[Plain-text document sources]
════════════════

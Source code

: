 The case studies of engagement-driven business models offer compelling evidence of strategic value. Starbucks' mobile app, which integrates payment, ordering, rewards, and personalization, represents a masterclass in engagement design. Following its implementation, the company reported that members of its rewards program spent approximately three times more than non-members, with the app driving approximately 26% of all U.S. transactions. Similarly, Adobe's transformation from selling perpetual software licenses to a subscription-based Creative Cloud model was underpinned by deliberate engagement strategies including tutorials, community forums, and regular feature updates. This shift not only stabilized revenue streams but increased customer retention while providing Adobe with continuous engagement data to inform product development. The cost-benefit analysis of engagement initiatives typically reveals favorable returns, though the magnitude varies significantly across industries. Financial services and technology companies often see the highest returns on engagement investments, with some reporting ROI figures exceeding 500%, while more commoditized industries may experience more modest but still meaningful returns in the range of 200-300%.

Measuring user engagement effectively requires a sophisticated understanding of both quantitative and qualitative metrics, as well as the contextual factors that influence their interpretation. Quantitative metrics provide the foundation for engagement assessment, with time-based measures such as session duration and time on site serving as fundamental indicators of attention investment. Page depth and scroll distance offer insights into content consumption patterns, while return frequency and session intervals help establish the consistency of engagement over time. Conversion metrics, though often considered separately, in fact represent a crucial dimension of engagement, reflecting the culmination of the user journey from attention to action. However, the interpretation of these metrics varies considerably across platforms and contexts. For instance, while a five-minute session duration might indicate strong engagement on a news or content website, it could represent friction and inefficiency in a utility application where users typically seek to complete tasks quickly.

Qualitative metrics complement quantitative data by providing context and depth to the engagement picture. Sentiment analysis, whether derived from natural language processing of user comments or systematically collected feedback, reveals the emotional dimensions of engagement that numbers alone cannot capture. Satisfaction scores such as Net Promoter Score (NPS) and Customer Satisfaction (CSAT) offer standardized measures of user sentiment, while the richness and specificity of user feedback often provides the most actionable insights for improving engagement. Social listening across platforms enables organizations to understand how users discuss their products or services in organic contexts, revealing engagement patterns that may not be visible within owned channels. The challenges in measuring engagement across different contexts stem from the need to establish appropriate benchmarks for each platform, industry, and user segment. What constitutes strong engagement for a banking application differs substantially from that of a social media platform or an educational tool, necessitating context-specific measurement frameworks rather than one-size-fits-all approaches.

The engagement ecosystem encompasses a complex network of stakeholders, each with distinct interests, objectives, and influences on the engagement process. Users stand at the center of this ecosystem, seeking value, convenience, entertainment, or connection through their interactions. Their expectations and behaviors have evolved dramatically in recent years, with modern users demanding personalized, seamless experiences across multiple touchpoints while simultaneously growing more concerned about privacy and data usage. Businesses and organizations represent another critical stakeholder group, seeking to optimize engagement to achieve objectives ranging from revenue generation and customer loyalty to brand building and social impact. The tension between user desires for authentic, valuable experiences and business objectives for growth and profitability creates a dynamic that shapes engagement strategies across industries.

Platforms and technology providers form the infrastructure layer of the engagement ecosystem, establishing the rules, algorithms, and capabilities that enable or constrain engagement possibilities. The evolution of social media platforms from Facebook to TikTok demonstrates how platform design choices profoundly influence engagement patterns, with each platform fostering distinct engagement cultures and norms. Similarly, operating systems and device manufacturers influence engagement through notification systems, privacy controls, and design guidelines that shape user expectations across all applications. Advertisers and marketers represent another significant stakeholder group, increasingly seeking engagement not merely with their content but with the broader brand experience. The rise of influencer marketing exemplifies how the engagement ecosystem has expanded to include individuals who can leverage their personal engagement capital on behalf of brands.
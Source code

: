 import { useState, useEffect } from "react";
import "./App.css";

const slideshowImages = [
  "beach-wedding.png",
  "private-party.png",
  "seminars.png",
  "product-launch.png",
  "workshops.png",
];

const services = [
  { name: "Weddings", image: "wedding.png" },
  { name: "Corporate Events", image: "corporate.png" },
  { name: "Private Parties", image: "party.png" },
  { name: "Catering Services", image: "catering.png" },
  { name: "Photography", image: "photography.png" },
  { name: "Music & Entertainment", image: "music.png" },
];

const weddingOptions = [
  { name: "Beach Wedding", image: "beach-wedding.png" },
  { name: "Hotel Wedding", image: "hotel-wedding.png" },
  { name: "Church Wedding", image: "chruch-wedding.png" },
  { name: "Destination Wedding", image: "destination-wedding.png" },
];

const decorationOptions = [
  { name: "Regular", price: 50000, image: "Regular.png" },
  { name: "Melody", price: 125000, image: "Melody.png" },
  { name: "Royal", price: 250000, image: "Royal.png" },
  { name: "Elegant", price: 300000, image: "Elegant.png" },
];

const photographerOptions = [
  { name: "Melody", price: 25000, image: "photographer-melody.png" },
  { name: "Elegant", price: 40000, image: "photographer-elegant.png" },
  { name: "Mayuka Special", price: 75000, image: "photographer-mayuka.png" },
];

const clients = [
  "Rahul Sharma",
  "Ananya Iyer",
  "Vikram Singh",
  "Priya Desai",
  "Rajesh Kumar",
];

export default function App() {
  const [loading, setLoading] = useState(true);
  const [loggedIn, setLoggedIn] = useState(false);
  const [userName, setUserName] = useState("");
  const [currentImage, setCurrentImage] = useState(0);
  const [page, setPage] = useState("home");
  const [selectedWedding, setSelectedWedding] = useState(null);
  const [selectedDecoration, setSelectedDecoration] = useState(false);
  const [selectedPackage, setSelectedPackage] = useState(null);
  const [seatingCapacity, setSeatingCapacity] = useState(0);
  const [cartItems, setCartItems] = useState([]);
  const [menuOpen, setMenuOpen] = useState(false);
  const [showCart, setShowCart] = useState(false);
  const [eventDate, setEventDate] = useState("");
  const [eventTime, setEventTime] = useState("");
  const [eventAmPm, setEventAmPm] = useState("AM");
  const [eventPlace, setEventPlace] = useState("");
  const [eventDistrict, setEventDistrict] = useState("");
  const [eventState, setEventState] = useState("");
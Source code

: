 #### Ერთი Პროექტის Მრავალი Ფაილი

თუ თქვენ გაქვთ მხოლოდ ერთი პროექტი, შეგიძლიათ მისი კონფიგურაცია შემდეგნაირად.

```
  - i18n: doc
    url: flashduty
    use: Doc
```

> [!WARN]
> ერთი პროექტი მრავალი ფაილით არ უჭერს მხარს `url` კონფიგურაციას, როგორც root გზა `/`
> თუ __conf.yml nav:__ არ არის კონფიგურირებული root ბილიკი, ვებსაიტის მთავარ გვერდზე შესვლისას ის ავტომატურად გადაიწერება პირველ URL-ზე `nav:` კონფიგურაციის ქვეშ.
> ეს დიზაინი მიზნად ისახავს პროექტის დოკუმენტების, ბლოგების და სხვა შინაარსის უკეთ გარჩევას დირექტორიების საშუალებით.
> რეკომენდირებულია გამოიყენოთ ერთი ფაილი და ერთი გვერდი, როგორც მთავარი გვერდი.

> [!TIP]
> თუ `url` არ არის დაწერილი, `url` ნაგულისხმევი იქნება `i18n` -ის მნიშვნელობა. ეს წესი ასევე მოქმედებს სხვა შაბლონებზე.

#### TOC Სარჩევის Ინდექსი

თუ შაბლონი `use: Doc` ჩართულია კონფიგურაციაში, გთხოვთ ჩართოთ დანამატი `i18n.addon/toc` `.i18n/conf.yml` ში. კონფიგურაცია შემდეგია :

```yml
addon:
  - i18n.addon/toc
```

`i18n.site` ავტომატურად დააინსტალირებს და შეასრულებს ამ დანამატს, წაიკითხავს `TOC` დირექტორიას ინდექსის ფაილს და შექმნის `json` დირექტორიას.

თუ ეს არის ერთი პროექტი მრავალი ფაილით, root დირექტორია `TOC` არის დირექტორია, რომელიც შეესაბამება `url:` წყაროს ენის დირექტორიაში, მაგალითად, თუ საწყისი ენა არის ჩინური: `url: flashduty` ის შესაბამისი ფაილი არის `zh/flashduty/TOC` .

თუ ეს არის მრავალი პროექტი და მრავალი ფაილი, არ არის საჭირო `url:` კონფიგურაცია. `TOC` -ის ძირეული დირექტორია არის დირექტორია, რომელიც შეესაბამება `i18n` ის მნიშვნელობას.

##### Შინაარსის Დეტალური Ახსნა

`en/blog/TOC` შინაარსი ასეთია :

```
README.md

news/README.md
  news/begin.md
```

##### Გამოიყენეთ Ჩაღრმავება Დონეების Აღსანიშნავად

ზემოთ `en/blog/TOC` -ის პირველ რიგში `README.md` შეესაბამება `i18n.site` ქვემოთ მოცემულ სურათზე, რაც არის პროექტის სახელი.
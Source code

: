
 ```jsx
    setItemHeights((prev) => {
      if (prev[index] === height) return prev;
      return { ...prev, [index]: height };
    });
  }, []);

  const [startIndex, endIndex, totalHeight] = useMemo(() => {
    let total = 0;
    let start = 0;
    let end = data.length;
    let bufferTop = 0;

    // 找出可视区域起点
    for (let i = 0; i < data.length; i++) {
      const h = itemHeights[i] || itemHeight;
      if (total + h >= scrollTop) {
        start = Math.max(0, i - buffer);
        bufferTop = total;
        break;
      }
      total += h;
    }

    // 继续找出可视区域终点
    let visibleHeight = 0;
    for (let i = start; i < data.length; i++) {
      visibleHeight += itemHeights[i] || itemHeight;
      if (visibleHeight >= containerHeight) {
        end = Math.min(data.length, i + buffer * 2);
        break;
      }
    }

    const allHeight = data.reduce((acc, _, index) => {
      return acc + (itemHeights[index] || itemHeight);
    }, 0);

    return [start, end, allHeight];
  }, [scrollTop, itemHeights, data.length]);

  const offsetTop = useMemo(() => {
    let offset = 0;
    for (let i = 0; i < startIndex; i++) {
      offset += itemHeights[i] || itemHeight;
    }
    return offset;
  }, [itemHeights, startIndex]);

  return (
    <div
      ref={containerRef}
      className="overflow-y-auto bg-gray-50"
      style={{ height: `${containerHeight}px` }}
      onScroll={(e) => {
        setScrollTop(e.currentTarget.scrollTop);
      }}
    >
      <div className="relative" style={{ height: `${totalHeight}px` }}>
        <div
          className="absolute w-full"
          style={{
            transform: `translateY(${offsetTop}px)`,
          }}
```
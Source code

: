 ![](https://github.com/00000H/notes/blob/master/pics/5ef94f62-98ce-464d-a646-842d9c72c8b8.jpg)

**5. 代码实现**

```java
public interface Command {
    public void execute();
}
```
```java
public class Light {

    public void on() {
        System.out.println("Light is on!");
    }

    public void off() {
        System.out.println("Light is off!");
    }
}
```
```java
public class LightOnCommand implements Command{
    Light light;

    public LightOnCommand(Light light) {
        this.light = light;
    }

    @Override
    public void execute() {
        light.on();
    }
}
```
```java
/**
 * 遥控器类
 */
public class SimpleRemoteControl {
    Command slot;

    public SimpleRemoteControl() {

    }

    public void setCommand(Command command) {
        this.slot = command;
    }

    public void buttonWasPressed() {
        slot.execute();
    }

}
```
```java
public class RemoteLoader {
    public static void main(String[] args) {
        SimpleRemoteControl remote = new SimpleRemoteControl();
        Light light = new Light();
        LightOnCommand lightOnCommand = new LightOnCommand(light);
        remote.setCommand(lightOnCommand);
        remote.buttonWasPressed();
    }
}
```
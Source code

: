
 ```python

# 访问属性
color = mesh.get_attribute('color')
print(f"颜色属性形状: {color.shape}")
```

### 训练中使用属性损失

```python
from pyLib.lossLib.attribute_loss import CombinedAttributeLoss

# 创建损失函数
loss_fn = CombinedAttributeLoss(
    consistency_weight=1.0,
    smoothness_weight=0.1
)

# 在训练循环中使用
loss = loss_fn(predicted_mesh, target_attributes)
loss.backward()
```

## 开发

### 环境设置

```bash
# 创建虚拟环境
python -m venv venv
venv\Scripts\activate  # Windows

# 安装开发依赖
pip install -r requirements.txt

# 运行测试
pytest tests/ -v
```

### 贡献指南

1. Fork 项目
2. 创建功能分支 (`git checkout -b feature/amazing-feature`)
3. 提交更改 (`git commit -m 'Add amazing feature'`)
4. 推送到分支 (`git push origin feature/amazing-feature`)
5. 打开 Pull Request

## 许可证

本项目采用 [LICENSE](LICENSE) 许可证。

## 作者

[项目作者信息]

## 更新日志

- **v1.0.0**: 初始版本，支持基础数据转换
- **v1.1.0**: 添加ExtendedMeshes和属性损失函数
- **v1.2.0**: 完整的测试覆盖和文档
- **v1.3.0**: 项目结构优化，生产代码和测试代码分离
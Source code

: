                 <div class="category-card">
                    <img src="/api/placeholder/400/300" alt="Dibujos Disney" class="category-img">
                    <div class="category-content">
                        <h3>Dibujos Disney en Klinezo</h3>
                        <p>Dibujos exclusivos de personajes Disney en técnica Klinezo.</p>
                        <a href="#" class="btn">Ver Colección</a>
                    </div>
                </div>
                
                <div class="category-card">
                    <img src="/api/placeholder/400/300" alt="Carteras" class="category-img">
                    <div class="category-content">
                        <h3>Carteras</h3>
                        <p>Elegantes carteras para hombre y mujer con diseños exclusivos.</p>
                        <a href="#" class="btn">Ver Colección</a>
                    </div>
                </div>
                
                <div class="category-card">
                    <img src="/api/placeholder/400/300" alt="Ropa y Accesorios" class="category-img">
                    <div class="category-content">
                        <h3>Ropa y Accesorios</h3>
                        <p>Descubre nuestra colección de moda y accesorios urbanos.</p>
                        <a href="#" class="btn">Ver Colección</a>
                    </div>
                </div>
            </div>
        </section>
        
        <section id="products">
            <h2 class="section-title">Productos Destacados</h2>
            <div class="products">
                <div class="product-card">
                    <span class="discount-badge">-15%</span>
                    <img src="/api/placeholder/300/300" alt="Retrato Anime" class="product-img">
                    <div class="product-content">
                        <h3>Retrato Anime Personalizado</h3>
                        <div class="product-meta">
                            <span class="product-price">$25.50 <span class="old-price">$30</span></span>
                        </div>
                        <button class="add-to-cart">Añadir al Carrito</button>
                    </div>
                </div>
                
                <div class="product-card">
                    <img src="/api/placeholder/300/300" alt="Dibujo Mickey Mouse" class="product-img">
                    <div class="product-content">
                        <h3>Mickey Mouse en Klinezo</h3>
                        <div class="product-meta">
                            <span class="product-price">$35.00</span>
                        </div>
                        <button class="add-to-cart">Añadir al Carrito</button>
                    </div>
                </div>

════════════════

Task >>
Look through the data above and return exactly the lines from the one that contains "#### TOC Სარჩევის Ინდექსი" to the one that contains "##### Შინაარსის Დეტალური Ახსნა", inclusive, with nothing else.

Reply >>
#### TOC Სარჩევის Ინდექსი

თუ შაბლონი `use: Doc` ჩართულია კონფიგურაციაში, გთხოვთ ჩართოთ დანამატი `i18n.addon/toc` `.i18n/conf.yml` ში. კონფიგურაცია შემდეგია :

```yml
addon:
  - i18n.addon/toc
```

`i18n.site` ავტომატურად დააინსტალირებს და შეასრულებს ამ დანამატს, წაიკითხავს `TOC` დირექტორიას ინდექსის ფაილს და შექმნის `json` დირექტორიას.

თუ ეს არის ერთი პროექტი მრავალი ფაილით, root დირექტორია `TOC` არის დირექტორია, რომელიც შეესაბამება `url:` წყაროს ენის დირექტორიაში, მაგალითად, თუ საწყისი ენა არის ჩინური: `url: flashduty` ის შესაბამისი ფაილი არის `zh/flashduty/TOC` .

თუ ეს არის მრავალი პროექტი და მრავალი ფაილი, არ არის საჭირო `url:` კონფიგურაცია. `TOC` -ის ძირეული დირექტორია არის დირექტორია, რომელიც შეესაბამება `i18n` ის მნიშვნელობას.

##### Შინაარსის Დეტალური Ახსნა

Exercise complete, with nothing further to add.